- [What is required]:
If a line in the data below holds the word "target", copy it.

- [Supplied material]:
────────

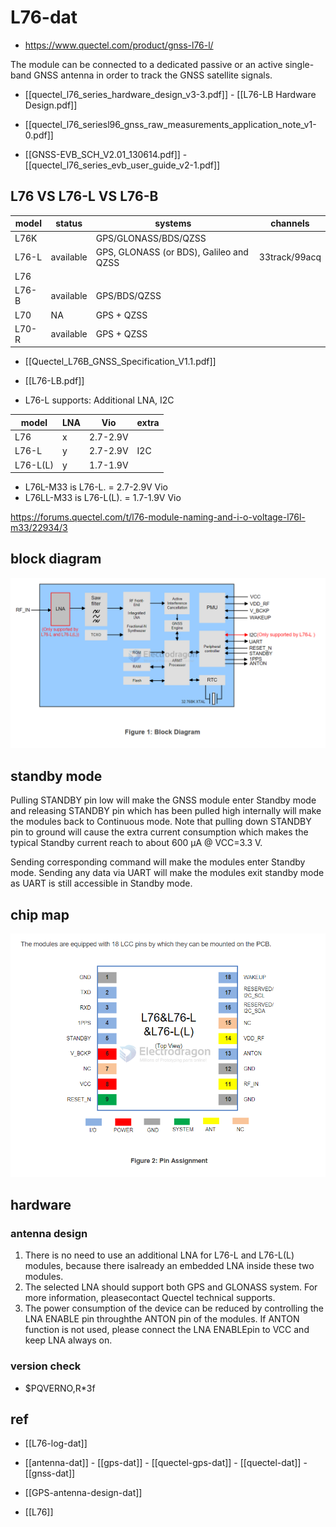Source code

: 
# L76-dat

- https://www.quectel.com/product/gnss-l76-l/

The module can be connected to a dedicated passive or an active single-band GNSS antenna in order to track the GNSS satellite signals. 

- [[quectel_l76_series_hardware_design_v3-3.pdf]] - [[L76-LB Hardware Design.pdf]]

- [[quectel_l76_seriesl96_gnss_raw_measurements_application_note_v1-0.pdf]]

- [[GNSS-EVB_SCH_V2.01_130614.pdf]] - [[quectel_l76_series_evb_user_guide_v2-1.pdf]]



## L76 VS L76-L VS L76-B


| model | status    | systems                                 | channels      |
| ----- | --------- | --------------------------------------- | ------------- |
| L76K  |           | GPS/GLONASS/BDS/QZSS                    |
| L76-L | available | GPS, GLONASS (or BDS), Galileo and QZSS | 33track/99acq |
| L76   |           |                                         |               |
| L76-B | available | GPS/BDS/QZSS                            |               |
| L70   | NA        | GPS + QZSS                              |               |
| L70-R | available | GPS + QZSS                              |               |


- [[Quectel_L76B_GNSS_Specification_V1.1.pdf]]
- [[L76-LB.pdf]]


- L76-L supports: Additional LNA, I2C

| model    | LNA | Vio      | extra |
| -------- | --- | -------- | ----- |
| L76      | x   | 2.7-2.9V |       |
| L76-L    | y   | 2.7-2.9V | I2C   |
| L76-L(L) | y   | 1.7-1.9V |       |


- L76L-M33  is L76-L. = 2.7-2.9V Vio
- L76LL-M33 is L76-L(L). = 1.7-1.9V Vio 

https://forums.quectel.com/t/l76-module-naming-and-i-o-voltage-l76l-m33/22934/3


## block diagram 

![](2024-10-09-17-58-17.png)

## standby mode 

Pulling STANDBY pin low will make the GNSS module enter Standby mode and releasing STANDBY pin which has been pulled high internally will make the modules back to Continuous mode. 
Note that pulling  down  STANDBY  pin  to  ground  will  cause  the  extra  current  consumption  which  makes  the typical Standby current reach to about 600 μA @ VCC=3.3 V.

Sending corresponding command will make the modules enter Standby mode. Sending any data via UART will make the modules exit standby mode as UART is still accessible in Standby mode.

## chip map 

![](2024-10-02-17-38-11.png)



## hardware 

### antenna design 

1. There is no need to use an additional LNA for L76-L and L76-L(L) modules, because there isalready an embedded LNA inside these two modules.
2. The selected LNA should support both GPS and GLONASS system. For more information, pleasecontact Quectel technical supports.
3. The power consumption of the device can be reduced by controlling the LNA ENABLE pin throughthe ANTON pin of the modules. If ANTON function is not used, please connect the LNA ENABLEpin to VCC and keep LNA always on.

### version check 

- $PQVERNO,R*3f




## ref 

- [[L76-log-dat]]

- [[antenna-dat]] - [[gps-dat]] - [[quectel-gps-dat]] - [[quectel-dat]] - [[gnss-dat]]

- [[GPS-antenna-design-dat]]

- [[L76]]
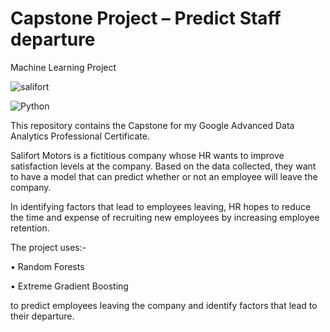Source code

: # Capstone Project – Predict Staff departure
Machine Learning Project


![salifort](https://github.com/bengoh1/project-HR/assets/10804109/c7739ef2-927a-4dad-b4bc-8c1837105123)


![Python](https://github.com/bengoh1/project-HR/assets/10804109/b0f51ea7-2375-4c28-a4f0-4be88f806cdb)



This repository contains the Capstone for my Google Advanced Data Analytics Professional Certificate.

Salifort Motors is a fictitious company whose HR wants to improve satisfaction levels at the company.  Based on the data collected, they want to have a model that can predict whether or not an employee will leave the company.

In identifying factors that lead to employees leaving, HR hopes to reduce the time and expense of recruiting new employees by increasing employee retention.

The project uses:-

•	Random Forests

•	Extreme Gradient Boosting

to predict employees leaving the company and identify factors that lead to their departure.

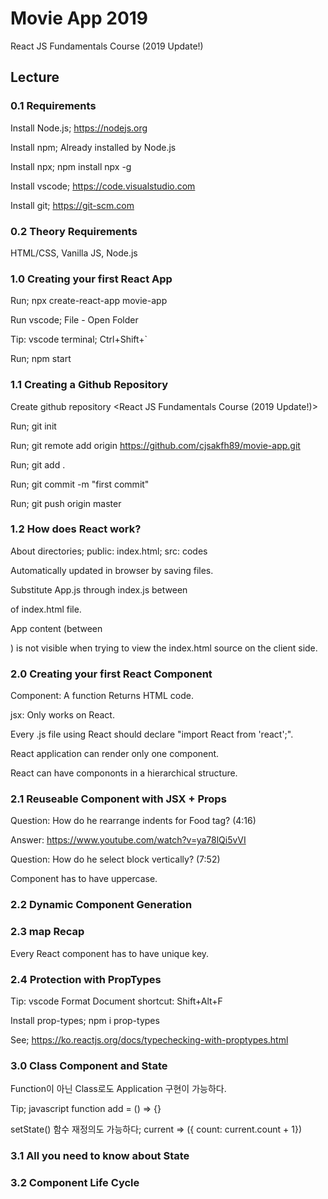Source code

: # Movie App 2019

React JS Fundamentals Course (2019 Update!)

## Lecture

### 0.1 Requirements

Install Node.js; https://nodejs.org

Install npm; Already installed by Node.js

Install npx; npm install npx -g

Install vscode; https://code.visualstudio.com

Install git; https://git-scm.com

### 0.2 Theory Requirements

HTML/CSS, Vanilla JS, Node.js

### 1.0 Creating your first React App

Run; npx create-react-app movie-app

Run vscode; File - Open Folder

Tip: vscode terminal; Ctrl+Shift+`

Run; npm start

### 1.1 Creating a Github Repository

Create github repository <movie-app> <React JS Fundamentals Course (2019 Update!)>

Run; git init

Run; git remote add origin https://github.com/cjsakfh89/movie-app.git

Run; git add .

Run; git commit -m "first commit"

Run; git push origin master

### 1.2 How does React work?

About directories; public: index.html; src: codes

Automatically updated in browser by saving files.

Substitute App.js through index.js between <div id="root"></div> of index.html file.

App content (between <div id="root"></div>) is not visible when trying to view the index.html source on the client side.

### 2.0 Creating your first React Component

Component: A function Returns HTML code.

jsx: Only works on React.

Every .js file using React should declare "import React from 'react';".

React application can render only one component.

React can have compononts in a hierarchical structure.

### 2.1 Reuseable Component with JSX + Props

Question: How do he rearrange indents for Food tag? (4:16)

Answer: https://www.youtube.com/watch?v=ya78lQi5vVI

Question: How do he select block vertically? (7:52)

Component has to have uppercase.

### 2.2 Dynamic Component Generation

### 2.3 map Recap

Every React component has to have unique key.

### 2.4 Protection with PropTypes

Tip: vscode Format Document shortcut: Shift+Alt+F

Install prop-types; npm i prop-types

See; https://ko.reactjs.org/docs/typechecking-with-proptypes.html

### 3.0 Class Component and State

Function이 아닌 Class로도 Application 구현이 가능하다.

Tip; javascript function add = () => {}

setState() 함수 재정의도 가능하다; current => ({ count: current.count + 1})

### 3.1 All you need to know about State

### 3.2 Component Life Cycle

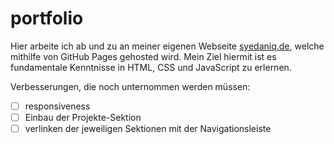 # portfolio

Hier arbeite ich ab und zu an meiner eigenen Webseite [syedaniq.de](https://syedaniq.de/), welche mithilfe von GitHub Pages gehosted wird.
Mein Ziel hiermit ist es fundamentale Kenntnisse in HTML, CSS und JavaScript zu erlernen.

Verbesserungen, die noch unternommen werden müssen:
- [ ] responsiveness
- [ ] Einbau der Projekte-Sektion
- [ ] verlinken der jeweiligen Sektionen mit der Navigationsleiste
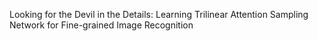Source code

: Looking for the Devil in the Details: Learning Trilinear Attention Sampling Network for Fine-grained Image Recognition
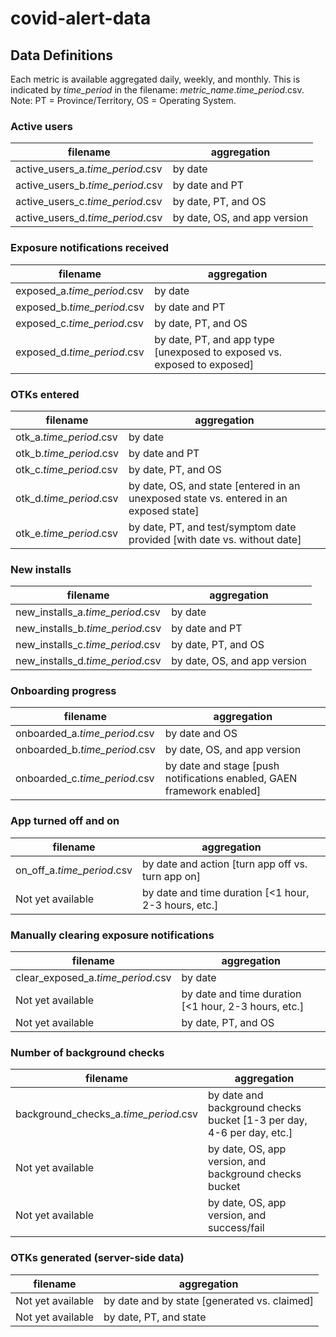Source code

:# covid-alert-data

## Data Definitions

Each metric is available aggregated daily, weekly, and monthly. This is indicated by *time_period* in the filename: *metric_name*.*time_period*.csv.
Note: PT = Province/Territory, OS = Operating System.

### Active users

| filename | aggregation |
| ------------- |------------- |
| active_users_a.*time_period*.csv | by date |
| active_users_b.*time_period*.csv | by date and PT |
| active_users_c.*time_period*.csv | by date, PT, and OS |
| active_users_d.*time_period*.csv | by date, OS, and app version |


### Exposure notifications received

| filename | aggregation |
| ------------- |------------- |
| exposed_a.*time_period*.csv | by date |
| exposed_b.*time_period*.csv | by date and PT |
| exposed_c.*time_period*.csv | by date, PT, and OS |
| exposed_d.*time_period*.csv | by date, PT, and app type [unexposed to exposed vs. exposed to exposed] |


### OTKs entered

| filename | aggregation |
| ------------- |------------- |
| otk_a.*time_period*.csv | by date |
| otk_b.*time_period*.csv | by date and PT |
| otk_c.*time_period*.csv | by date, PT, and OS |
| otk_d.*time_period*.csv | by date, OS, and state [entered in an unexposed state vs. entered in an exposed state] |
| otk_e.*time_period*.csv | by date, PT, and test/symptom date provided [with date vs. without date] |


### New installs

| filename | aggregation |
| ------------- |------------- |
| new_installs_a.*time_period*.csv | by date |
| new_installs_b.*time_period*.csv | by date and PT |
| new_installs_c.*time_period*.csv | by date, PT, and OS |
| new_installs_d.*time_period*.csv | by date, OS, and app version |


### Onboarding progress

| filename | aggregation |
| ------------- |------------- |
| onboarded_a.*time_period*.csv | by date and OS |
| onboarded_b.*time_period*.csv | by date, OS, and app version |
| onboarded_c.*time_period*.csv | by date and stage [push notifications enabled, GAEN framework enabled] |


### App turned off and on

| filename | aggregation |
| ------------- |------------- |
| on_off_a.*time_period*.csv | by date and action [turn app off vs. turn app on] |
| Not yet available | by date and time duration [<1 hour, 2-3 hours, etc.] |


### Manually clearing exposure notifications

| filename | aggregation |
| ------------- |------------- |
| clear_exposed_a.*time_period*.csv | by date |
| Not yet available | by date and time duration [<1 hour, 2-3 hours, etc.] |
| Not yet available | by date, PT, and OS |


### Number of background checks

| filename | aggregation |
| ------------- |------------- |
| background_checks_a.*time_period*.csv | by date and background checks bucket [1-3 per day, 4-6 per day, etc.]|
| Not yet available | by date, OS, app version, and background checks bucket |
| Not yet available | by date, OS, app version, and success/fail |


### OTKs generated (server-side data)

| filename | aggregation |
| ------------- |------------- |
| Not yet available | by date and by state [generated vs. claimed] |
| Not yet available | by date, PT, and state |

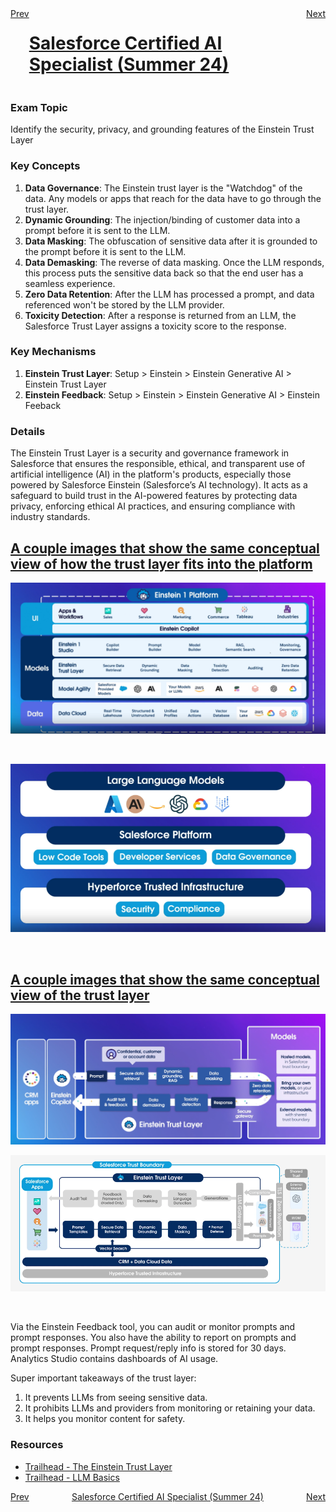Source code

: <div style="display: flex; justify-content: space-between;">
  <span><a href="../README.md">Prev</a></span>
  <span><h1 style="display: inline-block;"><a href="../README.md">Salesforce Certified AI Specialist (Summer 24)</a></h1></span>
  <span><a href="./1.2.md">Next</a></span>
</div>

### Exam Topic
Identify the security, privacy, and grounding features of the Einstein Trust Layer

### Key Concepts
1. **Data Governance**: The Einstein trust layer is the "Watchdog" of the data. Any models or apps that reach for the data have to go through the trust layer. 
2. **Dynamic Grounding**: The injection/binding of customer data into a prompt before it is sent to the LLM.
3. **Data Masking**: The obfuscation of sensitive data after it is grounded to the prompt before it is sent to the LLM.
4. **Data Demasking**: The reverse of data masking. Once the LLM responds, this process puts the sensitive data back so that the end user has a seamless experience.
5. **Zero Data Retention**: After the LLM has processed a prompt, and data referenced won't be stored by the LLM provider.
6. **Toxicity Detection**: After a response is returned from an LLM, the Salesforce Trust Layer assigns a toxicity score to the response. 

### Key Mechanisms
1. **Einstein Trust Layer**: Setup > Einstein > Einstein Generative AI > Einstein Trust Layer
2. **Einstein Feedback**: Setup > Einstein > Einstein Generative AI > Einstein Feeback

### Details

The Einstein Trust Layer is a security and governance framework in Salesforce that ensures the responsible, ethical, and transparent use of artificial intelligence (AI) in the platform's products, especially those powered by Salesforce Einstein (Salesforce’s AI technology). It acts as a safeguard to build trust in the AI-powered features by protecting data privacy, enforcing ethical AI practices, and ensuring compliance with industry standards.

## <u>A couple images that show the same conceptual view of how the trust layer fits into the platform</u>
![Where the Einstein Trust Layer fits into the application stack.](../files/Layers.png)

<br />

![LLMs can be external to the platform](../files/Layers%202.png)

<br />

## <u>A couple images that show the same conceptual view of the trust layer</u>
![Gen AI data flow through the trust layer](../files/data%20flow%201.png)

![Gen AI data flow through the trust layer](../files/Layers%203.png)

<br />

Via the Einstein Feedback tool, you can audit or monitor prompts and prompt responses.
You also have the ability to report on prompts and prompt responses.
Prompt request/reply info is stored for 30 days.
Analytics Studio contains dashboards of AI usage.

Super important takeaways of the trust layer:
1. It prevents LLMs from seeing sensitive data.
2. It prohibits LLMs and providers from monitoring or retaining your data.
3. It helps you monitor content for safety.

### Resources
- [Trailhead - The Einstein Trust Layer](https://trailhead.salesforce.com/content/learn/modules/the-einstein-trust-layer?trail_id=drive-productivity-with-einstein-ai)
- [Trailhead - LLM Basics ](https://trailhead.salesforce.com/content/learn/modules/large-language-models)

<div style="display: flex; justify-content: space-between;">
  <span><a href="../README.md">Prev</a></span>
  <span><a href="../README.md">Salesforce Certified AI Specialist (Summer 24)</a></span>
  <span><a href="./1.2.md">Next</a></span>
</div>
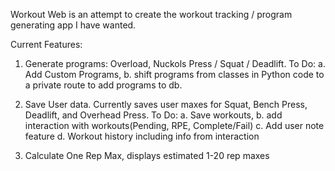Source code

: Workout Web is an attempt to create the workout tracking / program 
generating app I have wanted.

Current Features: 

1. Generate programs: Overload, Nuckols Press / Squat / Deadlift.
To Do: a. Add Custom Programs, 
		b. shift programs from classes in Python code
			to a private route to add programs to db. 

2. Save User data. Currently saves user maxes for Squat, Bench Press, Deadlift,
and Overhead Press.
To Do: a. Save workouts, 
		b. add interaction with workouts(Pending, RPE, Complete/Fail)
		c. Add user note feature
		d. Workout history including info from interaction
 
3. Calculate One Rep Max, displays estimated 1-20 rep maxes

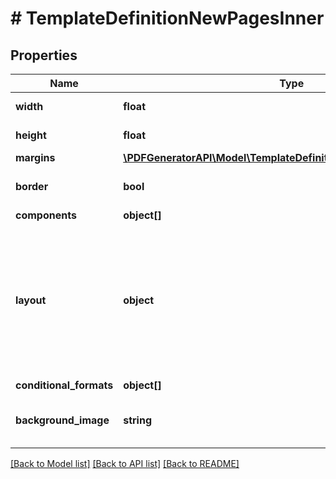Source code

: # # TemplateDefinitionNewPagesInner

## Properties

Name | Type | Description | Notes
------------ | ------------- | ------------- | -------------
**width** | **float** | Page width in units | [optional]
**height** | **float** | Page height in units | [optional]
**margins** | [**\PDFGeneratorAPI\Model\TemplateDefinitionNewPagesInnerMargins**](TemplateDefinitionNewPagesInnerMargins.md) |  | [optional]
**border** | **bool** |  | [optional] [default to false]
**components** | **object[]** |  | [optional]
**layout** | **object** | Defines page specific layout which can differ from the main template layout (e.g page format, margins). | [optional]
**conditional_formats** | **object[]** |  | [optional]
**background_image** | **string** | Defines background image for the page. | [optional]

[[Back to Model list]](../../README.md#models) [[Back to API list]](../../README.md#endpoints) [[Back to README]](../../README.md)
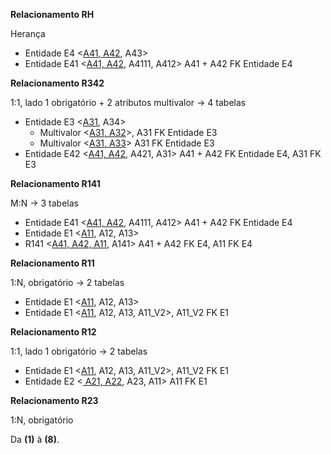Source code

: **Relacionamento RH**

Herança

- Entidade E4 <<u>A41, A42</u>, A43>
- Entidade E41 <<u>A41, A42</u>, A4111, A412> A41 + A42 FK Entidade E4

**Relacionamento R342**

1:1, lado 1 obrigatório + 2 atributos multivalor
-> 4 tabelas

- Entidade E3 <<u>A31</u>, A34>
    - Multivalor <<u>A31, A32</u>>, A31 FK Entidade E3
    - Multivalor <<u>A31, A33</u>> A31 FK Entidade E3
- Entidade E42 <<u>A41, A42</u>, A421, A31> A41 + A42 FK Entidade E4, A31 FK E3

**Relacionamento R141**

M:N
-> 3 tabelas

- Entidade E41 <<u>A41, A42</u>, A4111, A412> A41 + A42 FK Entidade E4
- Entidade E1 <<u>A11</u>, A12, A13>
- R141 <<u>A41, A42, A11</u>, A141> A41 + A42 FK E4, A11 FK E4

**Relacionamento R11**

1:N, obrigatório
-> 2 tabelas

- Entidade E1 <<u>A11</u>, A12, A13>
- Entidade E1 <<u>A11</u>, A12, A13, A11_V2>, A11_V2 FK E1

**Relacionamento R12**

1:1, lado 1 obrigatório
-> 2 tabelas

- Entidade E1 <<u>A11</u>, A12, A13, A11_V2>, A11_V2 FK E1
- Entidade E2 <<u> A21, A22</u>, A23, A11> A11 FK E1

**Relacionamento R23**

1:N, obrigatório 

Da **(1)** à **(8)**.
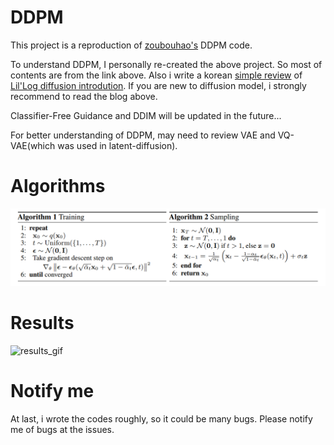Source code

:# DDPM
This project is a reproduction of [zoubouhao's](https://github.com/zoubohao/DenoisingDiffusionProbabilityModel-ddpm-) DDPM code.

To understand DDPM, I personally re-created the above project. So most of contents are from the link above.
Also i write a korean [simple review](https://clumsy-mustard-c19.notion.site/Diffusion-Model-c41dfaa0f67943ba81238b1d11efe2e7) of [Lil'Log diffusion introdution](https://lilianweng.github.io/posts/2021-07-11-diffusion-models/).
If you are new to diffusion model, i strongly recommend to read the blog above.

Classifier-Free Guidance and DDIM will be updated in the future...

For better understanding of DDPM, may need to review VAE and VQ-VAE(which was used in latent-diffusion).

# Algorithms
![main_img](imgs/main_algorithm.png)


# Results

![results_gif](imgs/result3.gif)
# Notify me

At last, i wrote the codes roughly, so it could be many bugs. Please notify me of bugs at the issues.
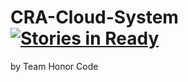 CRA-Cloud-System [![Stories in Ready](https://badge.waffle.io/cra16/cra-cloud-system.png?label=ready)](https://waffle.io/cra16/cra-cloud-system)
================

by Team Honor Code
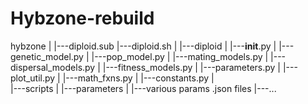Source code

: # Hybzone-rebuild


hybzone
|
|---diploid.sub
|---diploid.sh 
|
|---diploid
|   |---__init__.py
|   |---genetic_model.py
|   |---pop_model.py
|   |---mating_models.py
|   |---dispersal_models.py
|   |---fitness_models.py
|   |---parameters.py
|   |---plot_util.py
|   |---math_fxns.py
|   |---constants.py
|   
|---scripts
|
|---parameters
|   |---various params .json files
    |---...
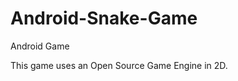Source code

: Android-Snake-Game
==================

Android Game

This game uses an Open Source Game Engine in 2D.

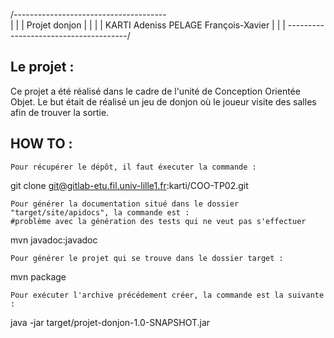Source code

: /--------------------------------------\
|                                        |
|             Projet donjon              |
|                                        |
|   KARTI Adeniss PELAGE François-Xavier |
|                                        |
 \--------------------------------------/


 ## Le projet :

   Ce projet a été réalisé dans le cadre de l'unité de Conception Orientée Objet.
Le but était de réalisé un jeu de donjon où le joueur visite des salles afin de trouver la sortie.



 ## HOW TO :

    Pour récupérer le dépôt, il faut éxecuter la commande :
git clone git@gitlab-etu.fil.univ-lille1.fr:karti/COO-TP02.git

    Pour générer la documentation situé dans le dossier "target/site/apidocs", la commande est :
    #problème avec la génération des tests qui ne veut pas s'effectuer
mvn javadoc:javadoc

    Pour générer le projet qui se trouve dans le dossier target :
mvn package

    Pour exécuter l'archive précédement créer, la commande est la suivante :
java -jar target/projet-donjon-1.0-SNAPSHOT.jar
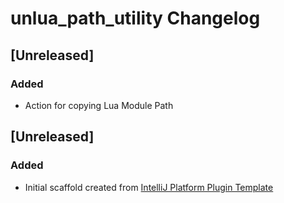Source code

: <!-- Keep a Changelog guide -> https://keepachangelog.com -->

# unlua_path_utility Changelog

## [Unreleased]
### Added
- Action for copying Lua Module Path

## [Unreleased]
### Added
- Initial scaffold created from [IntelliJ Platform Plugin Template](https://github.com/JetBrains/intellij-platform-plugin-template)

────────

- [Result for this exercise]:
    Pour générer la documentation situé dans le dossier "target/site/apidocs", la commande est :
    Pour générer le projet qui se trouve dans le dossier target :
java -jar target/projet-donjon-1.0-SNAPSHOT.jar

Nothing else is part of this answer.